I have not been impressed with the Clear Water wells but EOG keeps drilling there and keeps adding permits.

North Dakota is on track to issue 1,853 permits this calendar year.

Lodgepole Vertical Wells Are Not Fracked -- North Dakota, USA

At least that's my understanding. Link for extensive background. If I'm wrong, someone will correct me.

Encore and QEP With Two (2) Nice Wells -- Bakken, North Dakota, USA

Coming off the confidential list today:
The QEP well came in with 954 bbls in the first month (30 days of production) but then in 30 days in December, 2010, came in with 19,771 bbls. Either timing of the fracking or takeaway issues resulted in the wide spread is my hunch. 

Murphy Creek is turning out to be a good field. But Murphy Field is one of the biggest fields in the Williston Basin. It is the north half that is the better half, and this Encore well is in the north half of the field.

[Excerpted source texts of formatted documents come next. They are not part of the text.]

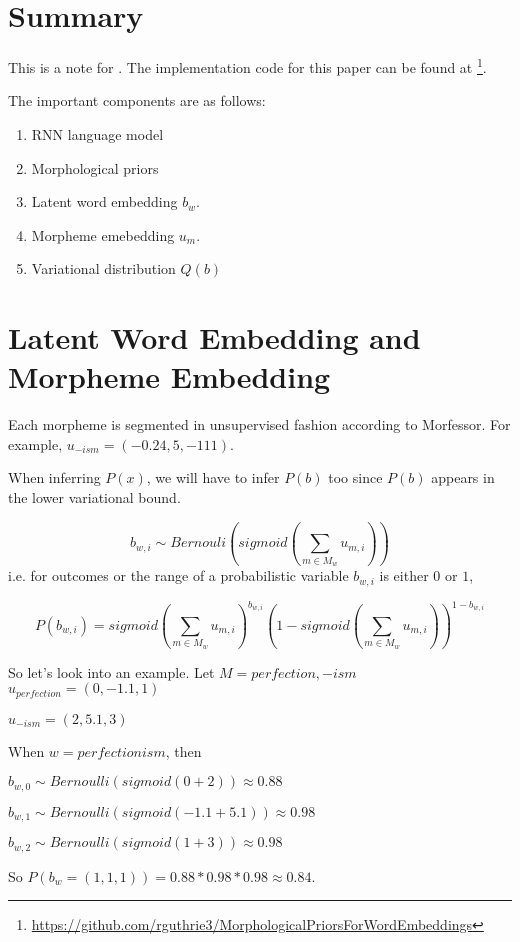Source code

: \documentclass[11pt]{article}
\begin{document}
\section{Summary}

This is a note for \cite{bhatia-guthrie-eisenstein:2016:EMNLP2016}.
The implementation code for this paper can be found at \footnote{\url{https://github.com/rguthrie3/MorphologicalPriorsForWordEmbeddings}}.

The important components are as follows:
\begin{enumerate}
 \item RNN language model
 \item Morphological priors
 \item Latent word embedding $b_w$.
 \item Morpheme emebedding $u_m$.
 \item Variational distribution $Q(b)$
\end{enumerate}

\section{Latent Word Embedding and Morpheme Embedding}
Each morpheme is segmented in unsupervised fashion according to Morfessor. For example, $u_{-ism} = (-0.24, 5, -111)$.

When inferring $P(x)$, we will have to infer $P(b)$ too since $P(b)$ appears in the lower variational bound.



$$
b_{w,i} \sim Bernouli(sigmoid(\sum_{m \in M_w} u_{m,i}))
$$
i.e. for outcomes or the range of a probabilistic variable $b_{w,i}$ is either $0$ or $1$,

$$
P(b_{w,i}) = sigmoid(\sum_{m \in M_w} u_{m,i})^{b_{w,i}} (1 - sigmoid(\sum_{m \in M_w} u_{m,i}))^{1 - b_{w,i}}
$$

So let's look into an example. 
Let $M = {perfection, -ism}$
$u_{perfection} = (0, -1.1, 1)$ 

$u_{-ism} = (2, 5.1, 3)$ 

When $w = perfectionism$, then

$b_{w,0} \sim Bernoulli(sigmoid(0 + 2)) \approx 0.88$

$b_{w,1} \sim Bernoulli(sigmoid(-1.1 + 5.1)) \approx 0.98$

$b_{w,2} \sim Bernoulli(sigmoid(1 + 3)) \approx 0.98$

So $P(b_w = (1, 1, 1)) = 0.88 * 0.98 * 0.98 \approx 0.84$.
\end{document}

BEXP: New Presentation Today -- Bakken, North Dakota, USA

New BEXP presentation today (a PDF link).

Some highlights:
  • Slide 7: notice how number of wells/spacing unit has increased from three (3) to six (6) over time
  • Slide 8: notice how wells with EURs of 500 - 700,000 bbls continue to produce for 20 years; albeit not much in the out-years. As the wells are abandoned, the pads will revert back to farmland (wind turbines will be there forever)
  • Slide 10: notice how the "pie" has grown; from 30 to 70 million bbls of proved reserves; mostly oil
  • Slide 22: it looks like BEXP is averaging about 34 fracture stages/lateral
  • Slide 23: shows the interval between fracking stages; as little as 250'
  • Slide 26: growth in production is staggering (the trajectory should continue)
  • Slide 26 and slide 28 : average daily volume 3Q10 was 6,356 bopd; all of this oil (6,935 bopd) was hedged between $65 and $100
Other comments:
  • Slide 19: a pat on the back. I think I was the first to post that fracturing in the Bakken only seemed to be effective about 500 feet out from the wellbore (that was posted so long ago, I may not be able to find the link). And sure enough, laterals are being laid about 1000 feet apart from each other. 

Investors Only: How Much Will $10 Billion Buy You?

Folks who have invested in the Bakken have had a pretty good run, but with the price of oil coming down a bit, there might be some concern there may be a pullback in the stock market.

But I still feel very comfortable with the energy sector, despite some expected volatility.

I was sent this link which will be interesting to follow.
Loews Corp, run by the billionaire Tisch family, reported its best quarter of the year ...
Shares of Loews touched year highs ... with Loews rising as much as 9 percent ...
... and said it was looking at acquisitions in the energy sector.
Tisch added that any deal would be paid for with Loews Corp's cash reserves and expects the deal size to be less than $10 billion.
How much would $10 billion buy you? About a million net mineral acres in the Bakken --- the market cap of Continental Resources (CLR) is just under $11 billion.  

Fortunately, Lowes/Tisch sentiment has been offshore.
Tisch said contract driller Diamond Offshore, in which Loews has a majority stake as of Sept. 30, had the size and skill to compete against the combination of its smaller rivals Ensco Plc and Pride International Inc. ...
Any $10 billion in the energy sector should positively impact most companies in the sector.